### WHAT TO WORK ON
Among the entries below, one stretch runs from the line that contains "- 💞️ I’m looking" through the line that contains "- 📫 How to reach". Repeat that stretch exactly, ends included, and only that.

(Records from a collection)
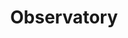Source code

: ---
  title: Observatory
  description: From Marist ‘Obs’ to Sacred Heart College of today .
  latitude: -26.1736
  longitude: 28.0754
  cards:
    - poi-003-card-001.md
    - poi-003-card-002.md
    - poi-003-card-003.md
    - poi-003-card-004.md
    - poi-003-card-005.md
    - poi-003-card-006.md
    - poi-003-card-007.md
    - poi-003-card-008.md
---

---

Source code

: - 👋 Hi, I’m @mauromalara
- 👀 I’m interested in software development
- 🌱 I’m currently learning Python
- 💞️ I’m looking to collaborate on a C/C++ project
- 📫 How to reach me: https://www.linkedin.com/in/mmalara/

### OUTPUT OF THE EXERCISE
- 💞️ I’m looking to collaborate on a C/C++ project
- 📫 How to reach me: https://www.linkedin.com/in/mmalara/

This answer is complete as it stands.